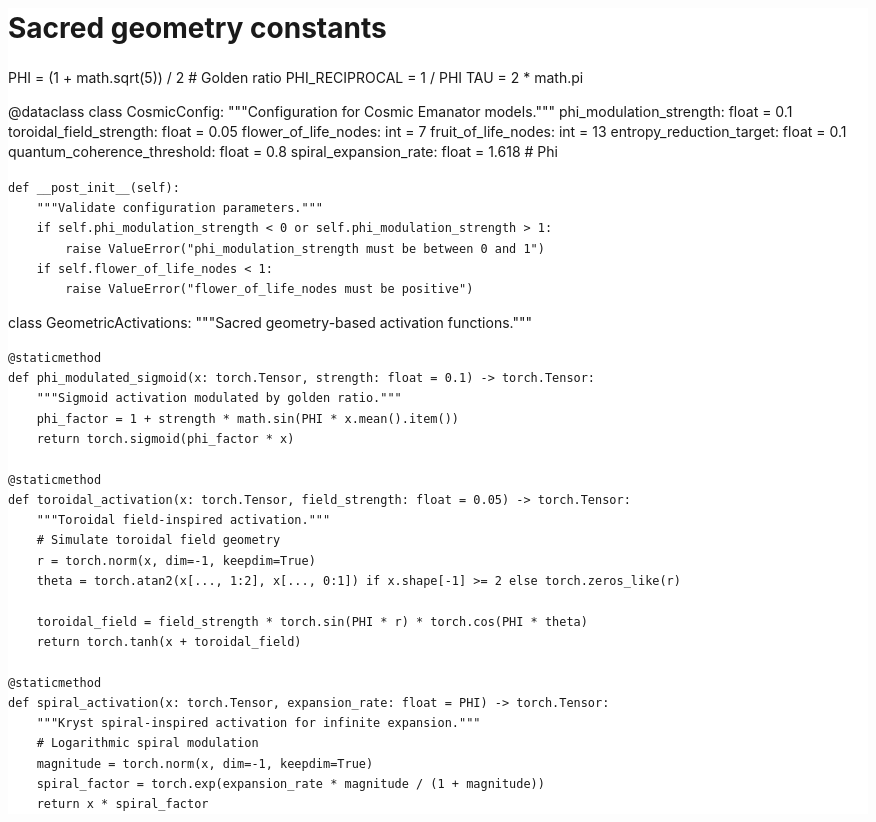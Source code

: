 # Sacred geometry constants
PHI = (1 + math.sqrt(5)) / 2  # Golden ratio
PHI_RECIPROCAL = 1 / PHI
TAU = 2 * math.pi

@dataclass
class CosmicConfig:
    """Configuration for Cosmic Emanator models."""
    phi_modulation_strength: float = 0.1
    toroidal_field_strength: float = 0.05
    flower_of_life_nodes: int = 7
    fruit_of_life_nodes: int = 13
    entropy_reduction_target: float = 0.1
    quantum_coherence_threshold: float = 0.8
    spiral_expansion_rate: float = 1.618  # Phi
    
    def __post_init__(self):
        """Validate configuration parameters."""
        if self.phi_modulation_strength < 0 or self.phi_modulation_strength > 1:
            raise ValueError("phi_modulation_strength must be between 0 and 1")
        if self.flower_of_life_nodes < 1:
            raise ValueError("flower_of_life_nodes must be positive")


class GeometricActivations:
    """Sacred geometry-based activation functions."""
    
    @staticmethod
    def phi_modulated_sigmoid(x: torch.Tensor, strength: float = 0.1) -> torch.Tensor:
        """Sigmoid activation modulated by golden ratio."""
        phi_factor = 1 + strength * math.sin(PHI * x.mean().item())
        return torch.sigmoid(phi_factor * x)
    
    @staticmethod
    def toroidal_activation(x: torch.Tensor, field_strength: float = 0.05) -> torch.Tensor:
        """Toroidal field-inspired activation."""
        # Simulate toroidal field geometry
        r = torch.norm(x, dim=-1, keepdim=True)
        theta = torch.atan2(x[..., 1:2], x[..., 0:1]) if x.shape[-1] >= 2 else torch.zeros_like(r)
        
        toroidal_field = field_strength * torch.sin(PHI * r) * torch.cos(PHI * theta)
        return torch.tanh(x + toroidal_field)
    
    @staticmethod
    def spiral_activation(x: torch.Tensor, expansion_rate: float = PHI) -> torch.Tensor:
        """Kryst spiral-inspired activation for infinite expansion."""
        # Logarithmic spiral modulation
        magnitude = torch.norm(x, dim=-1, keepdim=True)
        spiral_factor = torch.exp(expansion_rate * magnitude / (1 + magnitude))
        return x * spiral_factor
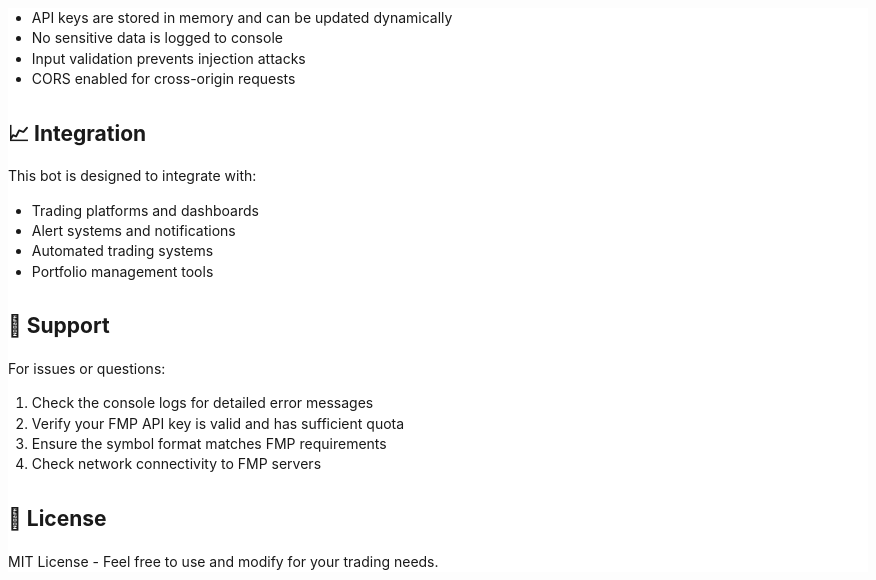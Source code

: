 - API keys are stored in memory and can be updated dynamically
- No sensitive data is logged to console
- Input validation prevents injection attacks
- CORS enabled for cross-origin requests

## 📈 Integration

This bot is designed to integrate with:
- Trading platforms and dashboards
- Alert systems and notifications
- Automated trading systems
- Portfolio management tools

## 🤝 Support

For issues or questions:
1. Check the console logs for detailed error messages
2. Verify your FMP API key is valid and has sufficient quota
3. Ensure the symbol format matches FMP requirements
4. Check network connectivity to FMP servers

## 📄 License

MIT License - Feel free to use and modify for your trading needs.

=-=-=

◆ **WORK INSTRUCTIONS**
In the listing above, find the line containing "PHI_RECIPROCAL = 1 / PHI" and the line containing "entropy_reduction_target: float = 0.1", then repeat those two lines and everything between them exactly.

◆ **ANSWER SECTION**
PHI_RECIPROCAL = 1 / PHI
TAU = 2 * math.pi

@dataclass
class CosmicConfig:
    """Configuration for Cosmic Emanator models."""
    phi_modulation_strength: float = 0.1
    toroidal_field_strength: float = 0.05
    flower_of_life_nodes: int = 7
    fruit_of_life_nodes: int = 13
    entropy_reduction_target: float = 0.1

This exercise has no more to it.